From the abstract of “Phototactic guidance of a tissue-engineered soft-robotic ray”, published in Science Vol. 353, Issue 6295:
Inspired by the relatively simple morphological blueprint provided by batoid fish such as stingrays and skates, we created a biohybrid system that enables an artificial animal—a tissue-engineered ray—to swim and phototactically follow a light cue. By patterning dissociated rat cardiomyocytes on an elastomeric body enclosing a microfabricated gold skeleton, we replicated fish morphology at scale and captured basic fin deflection patterns of batoid fish. Optogenetics allows for phototactic guidance, steering, and turning maneuvers. Optical stimulation induced sequential muscle activation via serpentine-patterned muscle circuits, leading to coordinated undulatory swimming. The speed and direction of the ray was controlled by modulating light frequency and by independently eliciting right and left fins, allowing the biohybrid machine to maneuver through an obstacle course.
From the article published on Popular Science:
The stingray bot is composed of four sequential layers of material. The top layer is a 3D body of a silicone material—”the same thing as the outer coating of a breast implant,” says Parker—that’s been cast in a titanium mold. This flexible, bendy body holds the other materials together.
The second layer down is a simple gold skeleton. “The skeleton’s there because we needed some recoil, so that the pectoral fins bounce back to their original positions” once they’re done undulating, Parker says. Why gold?
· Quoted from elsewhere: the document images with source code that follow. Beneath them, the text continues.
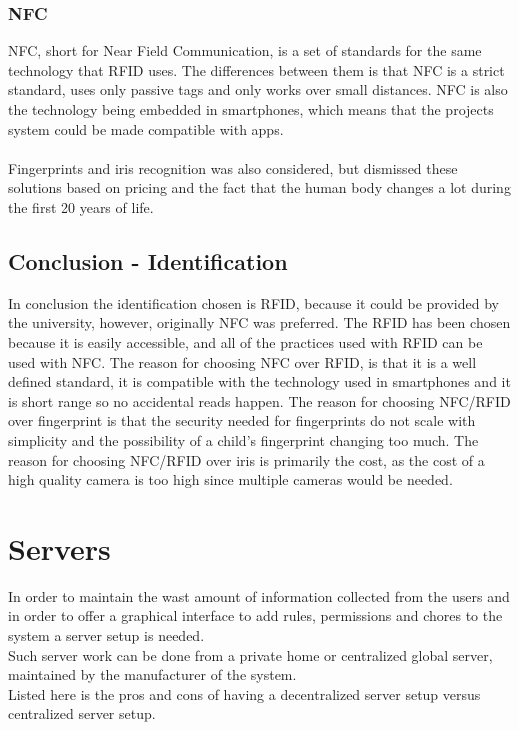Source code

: \subsubsection{NFC}
NFC, short for Near Field Communication, is a set of standards for the same technology that RFID uses. The differences between them is that NFC is a strict standard, uses only passive tags and only works over small distances.\citep{rfidAndNfc} NFC is also the technology being embedded in smartphones, which means that the projects system could be made compatible with apps.\\
\\
Fingerprints and iris recognition was also considered, but dismissed these solutions based on pricing and the fact that the human body changes a lot during the first 20 years of life.\citep{irisid}

\subsection{Conclusion - Identification}
In conclusion the identification chosen is RFID, because it could be provided by the university, however, originally NFC was preferred. 
The RFID has been chosen because it is easily accessible, and all of the practices used with RFID can be used with NFC. The reason for choosing NFC over RFID, is that it is a well defined standard, it is compatible with the technology used in smartphones and it is short range so no accidental reads happen. The reason for choosing NFC/RFID over fingerprint is that the security needed for fingerprints do not scale with simplicity and the possibility of a child's fingerprint changing too much. The reason for choosing NFC/RFID over iris is primarily the cost, as the cost of a high quality camera is too high since multiple cameras would be needed.

\section{Servers}
In order to maintain the wast amount of information collected from the users and in order to offer a graphical interface to add rules, permissions and chores to the system a server setup is needed.\\
Such server work can be done from a private home or centralized global server, maintained by the manufacturer of the system.\\

Listed here is the pros and cons of having a decentralized server setup versus centralized server setup.\\

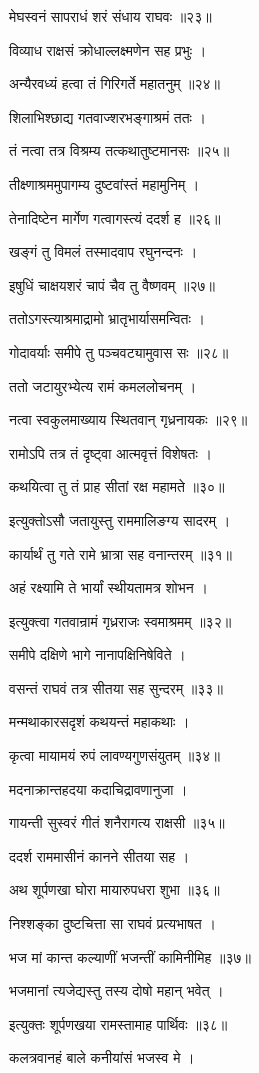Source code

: मेघस्वनं सापराधं शरं संधाय राघवः ॥२३॥

विव्याध राक्षसं क्रोधाल्लक्ष्मणेन सह प्रभुः ।

अन्यैरवध्यं हत्वा तं गिरिगर्ते महातनुम् ॥२४॥

शिलाभिश्छाद्य गतवाज्शरभङ्गाश्रमं ततः ।

तं नत्वा तत्र विश्रम्य तत्कथातुष्टमानसः ॥२५॥

तीक्ष्णाश्रममुपागम्य दुष्टवांस्तं महामुनिम् ।

तेनादिष्टेन मार्गेण गत्वागस्त्यं ददर्श ह ॥२६॥

खङ्गं तु विमलं तस्मादवाप रघुनन्दनः ।

इषुधिं चाक्षयशरं चापं चैव तु वैष्णवम् ॥२७॥

ततोऽगस्त्याश्रमाद्रामो भ्रातृभार्यासमन्वितः ।

गोदावर्याः समीपे तु पञ्चवट्यामुवास सः ॥२८॥

ततो जटायुरभ्येत्य रामं कमललोचनम् ।

नत्वा स्वकुलमाख्याय स्थितवान् गृध्रनायकः ॥२९॥

रामोऽपि तत्र तं दृष्ट्वा आत्मवृत्तं विशेषतः ।

कथयित्वा तु तं प्राह सीतां रक्ष महामते ॥३०॥

इत्युक्तोऽसौ जतायुस्तु राममालिङग्य सादरम् ।

कार्यार्थं तु गते रामे भ्रात्रा सह वनान्तरम् ॥३१॥

अहं रक्ष्यामि ते भार्यां स्थीयतामत्र शोभन ।

इत्युक्त्वा गतवान्रामं गृध्रराजः स्वमाश्रमम् ॥३२॥

समीपे दक्षिणे भागे नानापक्षिनिषेविते ।

वसन्तं राघवं तत्र सीतया सह सुन्दरम् ॥३३॥

मन्मथाकारसदृशं कथयन्तं महाकथाः ।

कृत्वा मायामयं रुपं लावण्यगुणसंयुतम् ॥३४॥

मदनाक्रान्तहदया कदाचिद्रावणानुजा ।

गायन्ती सुस्वरं गीतं शनैरागत्य राक्षसी ॥३५॥

ददर्श राममासीनं कानने सीतया सह ।

अथ शूर्पणखा घोरा मायारुपधरा शुभा ॥३६॥

निश्शङ्का दुष्टचित्ता सा राघवं प्रत्यभाषत ।

भज मां कान्त कल्याणीं भजन्तीं कामिनीमिह ॥३७॥

भजमानां त्यजेद्यस्तु तस्य दोषो महान् भवेत् ।

इत्युक्तः शूर्पणखया रामस्तामाह पार्थिवः ॥३८॥

कलत्रवानहं बाले कनीयांसं भजस्व मे ।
The team found the material had just the right stiffness and flexibility to bend and bounce, “and it’s really easy to work with,” he says.
The third layer down is another hyper-thin layer of silicone. This prevents the heart muscle from having direct contact with the gold, but also plays another huge role. Along with that top 3D layer, the silicone is cast with just the right small-scale patterns so that the next layer, the rat cells, “grow with the exact muscular architecture we want,” says Parker. “With the right geometric design, we can guide these cells to form the tissue we want.”